Oh Gustavo. Like our friend Gordon Lightfoot tells us,
“If you could read my mind love
What a tale my thoughts could tell”

I’m not going to go on. It ends badly. Gordon is crying. Laura is practically crying. Gustavo isn’t finding his leash and is dancing about underneath a chair near the score table.

So I have Gustavo, who I believe is trying very hard but just can’t hold it together at dog shows. And I have Otterpop, who just plain old STOPS trying for reasons not even Elton John knows.

Where does this leave me? I believe Stealers Wheel said it best with their very long moustaches and bellbottoms,
“Clowns to the left of me, jokers to the right
Here I am
Stuck in the middle with you”


I know.

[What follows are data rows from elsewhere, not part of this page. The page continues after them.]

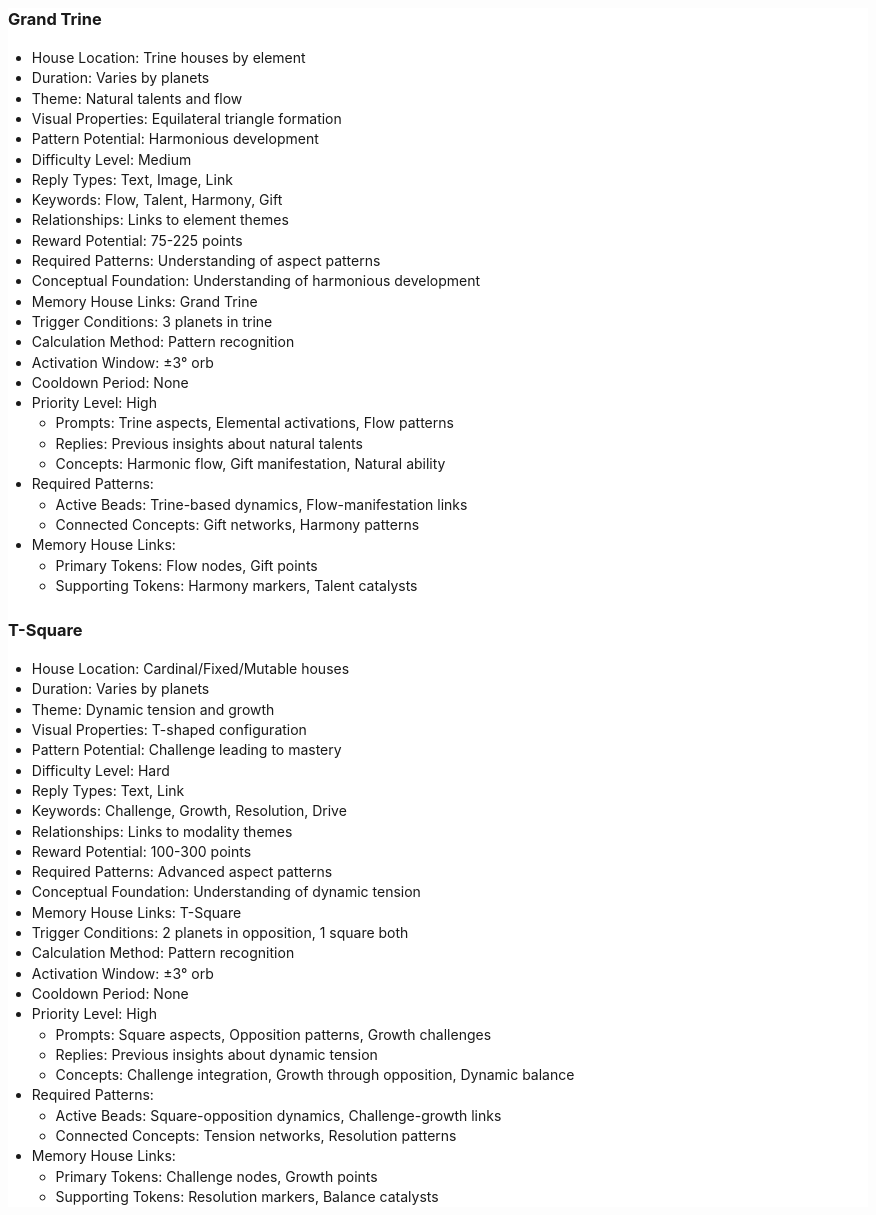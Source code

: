 ### Grand Trine
- House Location: Trine houses by element
- Duration: Varies by planets
- Theme: Natural talents and flow
- Visual Properties: Equilateral triangle formation
- Pattern Potential: Harmonious development
- Difficulty Level: Medium
- Reply Types: Text, Image, Link
- Keywords: Flow, Talent, Harmony, Gift
- Relationships: Links to element themes
- Reward Potential: 75-225 points
- Required Patterns: Understanding of aspect patterns
- Conceptual Foundation: Understanding of harmonious development
- Memory House Links: Grand Trine
- Trigger Conditions: 3 planets in trine
- Calculation Method: Pattern recognition
- Activation Window: ±3° orb
- Cooldown Period: None
- Priority Level: High
  - Prompts: Trine aspects, Elemental activations, Flow patterns
  - Replies: Previous insights about natural talents
  - Concepts: Harmonic flow, Gift manifestation, Natural ability
- Required Patterns:
  - Active Beads: Trine-based dynamics, Flow-manifestation links
  - Connected Concepts: Gift networks, Harmony patterns
- Memory House Links:
  - Primary Tokens: Flow nodes, Gift points
  - Supporting Tokens: Harmony markers, Talent catalysts

### T-Square
- House Location: Cardinal/Fixed/Mutable houses
- Duration: Varies by planets
- Theme: Dynamic tension and growth
- Visual Properties: T-shaped configuration
- Pattern Potential: Challenge leading to mastery
- Difficulty Level: Hard
- Reply Types: Text, Link
- Keywords: Challenge, Growth, Resolution, Drive
- Relationships: Links to modality themes
- Reward Potential: 100-300 points
- Required Patterns: Advanced aspect patterns
- Conceptual Foundation: Understanding of dynamic tension
- Memory House Links: T-Square
- Trigger Conditions: 2 planets in opposition, 1 square both
- Calculation Method: Pattern recognition
- Activation Window: ±3° orb
- Cooldown Period: None
- Priority Level: High
  - Prompts: Square aspects, Opposition patterns, Growth challenges
  - Replies: Previous insights about dynamic tension
  - Concepts: Challenge integration, Growth through opposition, Dynamic balance
- Required Patterns:
  - Active Beads: Square-opposition dynamics, Challenge-growth links
  - Connected Concepts: Tension networks, Resolution patterns
- Memory House Links:
  - Primary Tokens: Challenge nodes, Growth points
  - Supporting Tokens: Resolution markers, Balance catalysts
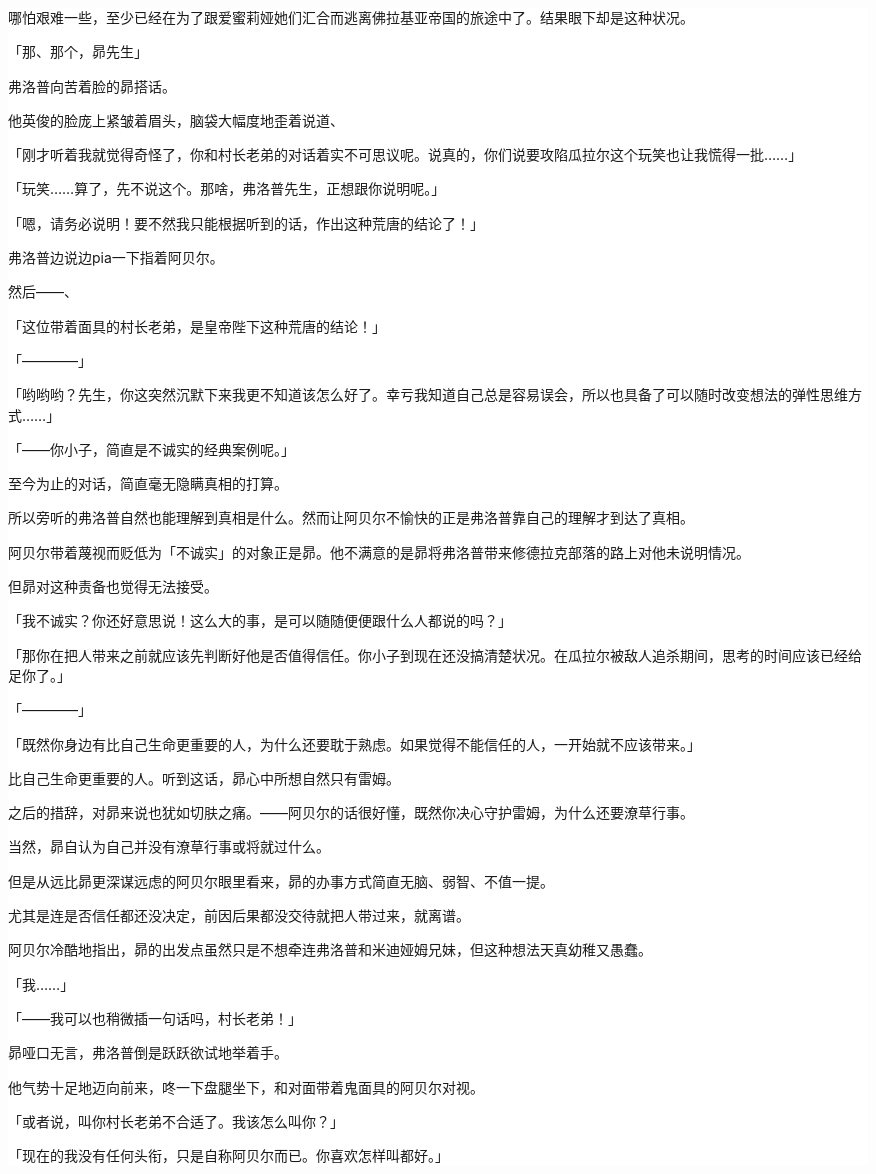 哪怕艰难一些，至少已经在为了跟爱蜜莉娅她们汇合而逃离佛拉基亚帝国的旅途中了。结果眼下却是这种状况。

「那、那个，昴先生」

弗洛普向苦着脸的昴搭话。

他英俊的脸庞上紧皱着眉头，脑袋大幅度地歪着说道、

「刚才听着我就觉得奇怪了，你和村长老弟的对话着实不可思议呢。说真的，你们说要攻陷瓜拉尔这个玩笑也让我慌得一批……」

「玩笑……算了，先不说这个。那啥，弗洛普先生，正想跟你说明呢。」

「嗯，请务必说明！要不然我只能根据听到的话，作出这种荒唐的结论了！」

弗洛普边说边pia一下指着阿贝尔。

然后――、

「这位带着面具的村长老弟，是皇帝陛下这种荒唐的结论！」

「――――」

「哟哟哟？先生，你这突然沉默下来我更不知道该怎么好了。幸亏我知道自己总是容易误会，所以也具备了可以随时改变想法的弹性思维方式……」

「――你小子，简直是不诚实的经典案例呢。」

至今为止的对话，简直毫无隐瞒真相的打算。

所以旁听的弗洛普自然也能理解到真相是什么。然而让阿贝尔不愉快的正是弗洛普靠自己的理解才到达了真相。

阿贝尔带着蔑视而贬低为「不诚实」的对象正是昴。他不满意的是昴将弗洛普带来修德拉克部落的路上对他未说明情况。

但昴对这种责备也觉得无法接受。

「我不诚实？你还好意思说！这么大的事，是可以随随便便跟什么人都说的吗？」

「那你在把人带来之前就应该先判断好他是否值得信任。你小子到现在还没搞清楚状况。在瓜拉尔被敌人追杀期间，思考的时间应该已经给足你了。」

「――――」

「既然你身边有比自己生命更重要的人，为什么还要耽于熟虑。如果觉得不能信任的人，一开始就不应该带来。」

比自己生命更重要的人。听到这话，昴心中所想自然只有雷姆。

之后的措辞，对昴来说也犹如切肤之痛。――阿贝尔的话很好懂，既然你决心守护雷姆，为什么还要潦草行事。

当然，昴自认为自己并没有潦草行事或将就过什么。

但是从远比昴更深谋远虑的阿贝尔眼里看来，昴的办事方式简直无脑、弱智、不值一提。

尤其是连是否信任都还没决定，前因后果都没交待就把人带过来，就离谱。

阿贝尔冷酷地指出，昴的出发点虽然只是不想牵连弗洛普和米迪娅姆兄妹，但这种想法天真幼稚又愚蠢。

「我……」

「――我可以也稍微插一句话吗，村长老弟！」

昴哑口无言，弗洛普倒是跃跃欲试地举着手。

他气势十足地迈向前来，咚一下盘腿坐下，和对面带着鬼面具的阿贝尔对视。

「或者说，叫你村长老弟不合适了。我该怎么叫你？」

「现在的我没有任何头衔，只是自称阿贝尔而已。你喜欢怎样叫都好。」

It’s not the end of the world. But we are 6 months into our champion practicing and I think that honestly, even if we’re getting a little bit better, we still have this big competition problem. Which sort of makes the whole champion thing, a little bit, eh, not so useful. I sure do love my dogs, and we all sure do love agility. I know we need to get a lot better, but how I can be so off on my training and handling that I train my dogs to fall apart at shows is the piece I’m still not figuring out. I think today though, we are going to take a break from practicing and just go walk in the forest for a long, long time.

“I think it’s going to be a long long time
til touchdown brings me round again to find”

Elton John, you are so fired. Otterpop’s mind is going to be soothed elsewhere from now on.